(Stored items from a collection)
----
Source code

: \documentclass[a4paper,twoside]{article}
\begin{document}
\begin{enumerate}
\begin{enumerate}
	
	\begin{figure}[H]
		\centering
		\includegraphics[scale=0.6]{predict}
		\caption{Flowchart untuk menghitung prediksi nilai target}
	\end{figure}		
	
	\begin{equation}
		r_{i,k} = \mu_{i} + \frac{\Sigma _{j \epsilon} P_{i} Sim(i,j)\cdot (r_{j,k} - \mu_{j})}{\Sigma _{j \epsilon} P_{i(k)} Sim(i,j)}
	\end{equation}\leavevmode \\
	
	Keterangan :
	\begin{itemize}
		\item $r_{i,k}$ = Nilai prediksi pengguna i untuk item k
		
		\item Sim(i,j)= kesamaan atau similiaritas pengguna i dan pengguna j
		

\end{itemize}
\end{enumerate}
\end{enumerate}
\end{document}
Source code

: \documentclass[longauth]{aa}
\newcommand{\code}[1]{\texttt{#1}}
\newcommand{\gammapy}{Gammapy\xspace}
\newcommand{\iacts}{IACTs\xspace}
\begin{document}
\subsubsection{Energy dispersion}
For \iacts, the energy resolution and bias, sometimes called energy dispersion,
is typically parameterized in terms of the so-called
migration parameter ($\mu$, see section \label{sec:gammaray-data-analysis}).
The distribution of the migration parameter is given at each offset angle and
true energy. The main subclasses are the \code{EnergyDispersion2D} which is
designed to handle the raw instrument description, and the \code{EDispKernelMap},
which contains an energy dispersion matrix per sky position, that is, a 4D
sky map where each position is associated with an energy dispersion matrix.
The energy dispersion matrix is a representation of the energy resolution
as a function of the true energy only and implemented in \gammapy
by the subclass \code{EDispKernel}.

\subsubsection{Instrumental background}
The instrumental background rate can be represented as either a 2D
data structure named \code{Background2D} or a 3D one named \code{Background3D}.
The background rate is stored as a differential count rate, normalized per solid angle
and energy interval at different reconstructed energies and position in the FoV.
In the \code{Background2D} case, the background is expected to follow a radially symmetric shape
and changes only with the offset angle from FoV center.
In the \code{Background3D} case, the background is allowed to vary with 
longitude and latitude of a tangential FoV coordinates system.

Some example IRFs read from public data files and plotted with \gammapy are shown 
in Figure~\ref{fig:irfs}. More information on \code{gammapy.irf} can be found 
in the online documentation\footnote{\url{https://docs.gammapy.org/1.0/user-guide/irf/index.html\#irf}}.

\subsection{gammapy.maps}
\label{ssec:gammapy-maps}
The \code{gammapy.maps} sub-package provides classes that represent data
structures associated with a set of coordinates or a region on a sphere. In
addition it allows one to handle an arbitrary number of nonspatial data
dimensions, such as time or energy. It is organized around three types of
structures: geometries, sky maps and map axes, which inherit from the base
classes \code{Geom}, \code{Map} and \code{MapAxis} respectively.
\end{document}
----
**HOW TO COMPLETE THIS TASK**
Transcribe each entry. Leave nothing out.

**RESPONSE BELOW**
Source code

: \documentclass[a4paper,twoside]{article}
\begin{document}
\begin{enumerate}
\begin{enumerate}
	
	\begin{figure}[H]
		\centering
		\includegraphics[scale=0.6]{predict}
		\caption{Flowchart untuk menghitung prediksi nilai target}
	\end{figure}		
	
	\begin{equation}
		r_{i,k} = \mu_{i} + \frac{\Sigma _{j \epsilon} P_{i} Sim(i,j)\cdot (r_{j,k} - \mu_{j})}{\Sigma _{j \epsilon} P_{i(k)} Sim(i,j)}
	\end{equation}\leavevmode \\
	
	Keterangan :
	\begin{itemize}
		\item $r_{i,k}$ = Nilai prediksi pengguna i untuk item k
		
		\item Sim(i,j)= kesamaan atau similiaritas pengguna i dan pengguna j
		

\end{itemize}
\end{enumerate}
\end{enumerate}
\end{document}
Source code

: \documentclass[longauth]{aa}
\newcommand{\code}[1]{\texttt{#1}}
\newcommand{\gammapy}{Gammapy\xspace}
\newcommand{\iacts}{IACTs\xspace}
\begin{document}
\subsubsection{Energy dispersion}
For \iacts, the energy resolution and bias, sometimes called energy dispersion,
is typically parameterized in terms of the so-called
migration parameter ($\mu$, see section \label{sec:gammaray-data-analysis}).
The distribution of the migration parameter is given at each offset angle and
true energy. The main subclasses are the \code{EnergyDispersion2D} which is
designed to handle the raw instrument description, and the \code{EDispKernelMap},
which contains an energy dispersion matrix per sky position, that is, a 4D
sky map where each position is associated with an energy dispersion matrix.
The energy dispersion matrix is a representation of the energy resolution
as a function of the true energy only and implemented in \gammapy
by the subclass \code{EDispKernel}.

\subsubsection{Instrumental background}
The instrumental background rate can be represented as either a 2D
data structure named \code{Background2D} or a 3D one named \code{Background3D}.
The background rate is stored as a differential count rate, normalized per solid angle
and energy interval at different reconstructed energies and position in the FoV.
In the \code{Background2D} case, the background is expected to follow a radially symmetric shape
and changes only with the offset angle from FoV center.
In the \code{Background3D} case, the background is allowed to vary with 
longitude and latitude of a tangential FoV coordinates system.

Some example IRFs read from public data files and plotted with \gammapy are shown 
in Figure~\ref{fig:irfs}. More information on \code{gammapy.irf} can be found 
in the online documentation\footnote{\url{https://docs.gammapy.org/1.0/user-guide/irf/index.html\#irf}}.

\subsection{gammapy.maps}
\label{ssec:gammapy-maps}
The \code{gammapy.maps} sub-package provides classes that represent data
structures associated with a set of coordinates or a region on a sphere. In
addition it allows one to handle an arbitrary number of nonspatial data
dimensions, such as time or energy. It is organized around three types of
structures: geometries, sky maps and map axes, which inherit from the base
classes \code{Geom}, \code{Map} and \code{MapAxis} respectively.
\end{document}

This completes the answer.